もはや、バスから見える景色は草原のみである。そこに一本の細い道がモンゴルの国境へと向かって果てしなく続いている。どれくらい細いかと言えば、車が2台通れないくらいである。なものだから、対向車が来るといちいち道から外れ、道なき道を走らなくてはならない。その日は前の日から雨であったから、バスが泥にハマり動かなかくなって乗客全員で押す、というのが何回かあった。中国人の乗客は一度も降りてこなかった。

そうこうしているうち天気はすっかり晴れて、国境の街に近づいた。ふと窓の外を眺めると、広大な草原の中にポツリポツリとでっかい恐竜のオブジェが置いてある。モンゴルは恐竜の化石がよく発見されることで有名である、という予備知識はあったから、おそらくそれを讃えているモニュメントのようなものくらいには予想ができた。それにしても実物大くらいの大きさのいろんな種類の恐竜がだだっ広い草原に50mおきくらいに、ポツリポツリと置いてある。ただそれだけなのである。そのあまりにも唐突であまりにも素っ気ない置き方に、なんだかゾクゾクとさせられ、いつまでも眺めていられるような美しさがあった。

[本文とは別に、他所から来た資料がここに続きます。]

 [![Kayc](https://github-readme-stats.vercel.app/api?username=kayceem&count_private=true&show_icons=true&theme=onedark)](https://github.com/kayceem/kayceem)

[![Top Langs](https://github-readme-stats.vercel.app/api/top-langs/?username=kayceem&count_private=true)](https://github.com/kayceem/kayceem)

街に着くとすっかり日は暮れていた。バス停で出会った日本人のお兄さんが”宿どうするの?と”話しかけてきてくれ”どっか安宿探します”、と答えると、”いーよ、俺が奢ったる。同じところに泊まろう。”と言ってくれた。泊まったのはたぶん僕の旅史上、最もゴージャスなホテルであった。見上げるほどにデカく、駐車場があり、ボーイがいて、エレベーターがあって…

閉まりかけのレストランに駆け込み、ご飯を食べながら自衛隊の日々についてあれやこれやと話を聞き、向こうも向こうで僕の旅の経路を面白がってくれた。部屋に戻るとマッサージを呼ぼうと言って(エッチなやつじゃなかったです。)2人でマッサージをしてもらい、おまけにその後キレイなお姉さんの沢山いるバーで(ちょっぴりエッチなやつです。)酒を大いに飲んだ。なんだこの、バブリーな時間は。

優雅な夜を過ごしたあと、フラフラとホテルへ戻ろうと歩いていると、ちょい悪オヤジに声をかけられた。

「おい、そこの兄ちゃん達。ウランバートル目指してるのかい?」
「あ、そうです。」
「俺たちもウランバートルに帰るとこなんだ。このジープに乗っていかないかい?安くするぜ。」

となって、バスで国境を越えてウランバートルに向かおうと思っていたのだけれども、なんだか面白そうだし安いしということで、このちょっと怪しげな提案に僕たちは乗ってみることにした。翌朝、その声をかけられた場所に僕たち2人は向かった。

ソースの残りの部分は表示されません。